A judge’s ruling on Nov. 17 to reveal the heavily redacted search warrant, filed earlier in the year by special counsel Jack Smith, appeared to have provided the DOJ with information well beyond just Trump, according to The Politics Brief.
“We have a simple request for Congress, do your job. It’s not enough to do investigations and reports. We need to stop the government corruption and abuse that is so concerning to the American people,” Fitton stated in response to the discovery.
Special counsel Jack Smith, who is leading the investigation into Trump’s alleged election inference, reportedly requested information on all users Trump had followed, unfollowed, muted, unmuted, unblocked, or blocked from October 2020 to January 2021. In addition, users who followed, unfollowed, muted, unmuted, blocked, or unblocked Trump were allegedly tagged as well.
The reported search warrant paints a broad scope of what the DOJ was requesting to obtain on Trump’s personal information from Twitter, allowing the DOJ to allegedly open their search to users who were merely connected to the 45th president.
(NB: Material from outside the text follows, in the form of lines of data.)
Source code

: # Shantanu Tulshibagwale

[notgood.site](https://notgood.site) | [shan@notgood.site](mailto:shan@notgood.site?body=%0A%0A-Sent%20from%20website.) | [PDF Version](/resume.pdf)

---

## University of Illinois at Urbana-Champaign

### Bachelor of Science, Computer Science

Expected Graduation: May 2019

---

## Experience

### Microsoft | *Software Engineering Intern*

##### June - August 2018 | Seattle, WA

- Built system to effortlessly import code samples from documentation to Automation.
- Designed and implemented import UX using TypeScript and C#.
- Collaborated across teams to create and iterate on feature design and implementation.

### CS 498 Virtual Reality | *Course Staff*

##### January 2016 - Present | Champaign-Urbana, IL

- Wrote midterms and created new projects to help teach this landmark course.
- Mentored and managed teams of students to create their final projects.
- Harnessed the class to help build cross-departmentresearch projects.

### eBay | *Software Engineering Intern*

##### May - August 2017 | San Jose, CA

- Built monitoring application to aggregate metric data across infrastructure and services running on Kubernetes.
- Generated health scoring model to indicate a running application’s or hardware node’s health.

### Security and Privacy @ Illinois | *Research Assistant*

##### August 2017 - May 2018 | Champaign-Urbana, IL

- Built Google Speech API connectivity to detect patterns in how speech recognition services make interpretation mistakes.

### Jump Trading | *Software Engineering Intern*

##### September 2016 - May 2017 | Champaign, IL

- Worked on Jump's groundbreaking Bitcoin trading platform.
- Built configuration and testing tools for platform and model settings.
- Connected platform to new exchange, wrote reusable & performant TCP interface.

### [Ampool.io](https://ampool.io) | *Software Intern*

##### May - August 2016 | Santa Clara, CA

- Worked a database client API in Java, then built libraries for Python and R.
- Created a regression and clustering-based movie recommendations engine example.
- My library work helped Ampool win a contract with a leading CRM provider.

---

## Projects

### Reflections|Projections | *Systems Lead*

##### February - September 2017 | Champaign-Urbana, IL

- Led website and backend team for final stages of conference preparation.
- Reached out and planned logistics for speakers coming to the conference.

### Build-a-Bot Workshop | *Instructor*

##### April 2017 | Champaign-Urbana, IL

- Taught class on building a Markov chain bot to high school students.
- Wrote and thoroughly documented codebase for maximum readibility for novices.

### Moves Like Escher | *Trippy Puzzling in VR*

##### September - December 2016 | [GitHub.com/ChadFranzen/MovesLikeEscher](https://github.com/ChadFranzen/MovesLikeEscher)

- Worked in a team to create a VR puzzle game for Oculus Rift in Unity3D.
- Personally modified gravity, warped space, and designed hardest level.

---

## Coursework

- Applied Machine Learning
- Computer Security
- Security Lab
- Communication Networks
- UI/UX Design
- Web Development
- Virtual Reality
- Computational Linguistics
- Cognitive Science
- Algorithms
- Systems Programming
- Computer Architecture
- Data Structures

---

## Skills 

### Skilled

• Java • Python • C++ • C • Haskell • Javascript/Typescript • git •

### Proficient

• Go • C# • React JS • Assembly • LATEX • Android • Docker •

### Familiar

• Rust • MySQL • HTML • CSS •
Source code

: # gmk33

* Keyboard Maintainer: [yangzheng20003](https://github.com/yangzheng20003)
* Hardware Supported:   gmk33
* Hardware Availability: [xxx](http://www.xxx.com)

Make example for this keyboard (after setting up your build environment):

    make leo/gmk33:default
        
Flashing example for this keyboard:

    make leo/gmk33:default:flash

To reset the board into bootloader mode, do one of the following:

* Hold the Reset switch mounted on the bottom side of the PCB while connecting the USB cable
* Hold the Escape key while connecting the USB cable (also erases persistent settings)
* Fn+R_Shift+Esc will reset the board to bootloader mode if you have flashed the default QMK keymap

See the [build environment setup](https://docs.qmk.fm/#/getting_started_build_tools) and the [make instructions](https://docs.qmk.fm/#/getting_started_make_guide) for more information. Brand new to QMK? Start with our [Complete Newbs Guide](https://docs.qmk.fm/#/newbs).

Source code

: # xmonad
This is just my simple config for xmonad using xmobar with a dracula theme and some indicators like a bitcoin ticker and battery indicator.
From images and “logs and metadata,” Smith included “all lists of Twitter users who have favorited or retweeted posts by the account, as well as all tweets that include the username associated with the account (i.e., “mentions” or “replies”).”
The warrant continued to include Trump’s geolocation, private messages, search history, and contact information, according to The Politics Brief.
Smith obtained a search warrant at the beginning of 2023 for the former president’s Twitter account. In response, Twitter had delayed handing over the information and instead filed a sealed court case seeking to block the DOJ’s order to not tell Trump or anyone else about the warrant, according to CNBC.
The warrant and lawsuit were not revealed until August when a federal appeals court decision revealed that they had upheld a lower court judge’s decision to fine the social media company $350,000 for failing to comply with the warrant’s three-day deadline and instead handing over the information on Feb. 9, the outlet reported.
Twitter had argued that withholding the information from their “subscriber,” Trump, would violate the company’s constitutional free speech rights. Nevertheless, the DOJ pushed back against the company, stating that allowing the 45th president to become aware of the information would interfere with the investigation, according to CNBC.
The ruling was unanimous by a three-judge panel of the U.S. Court of Appeals for the District of Columbia Circuit. Notably, two of the judges had been appointed by President Biden, and the third was appointed by former President Barack Obama, CNBC reported.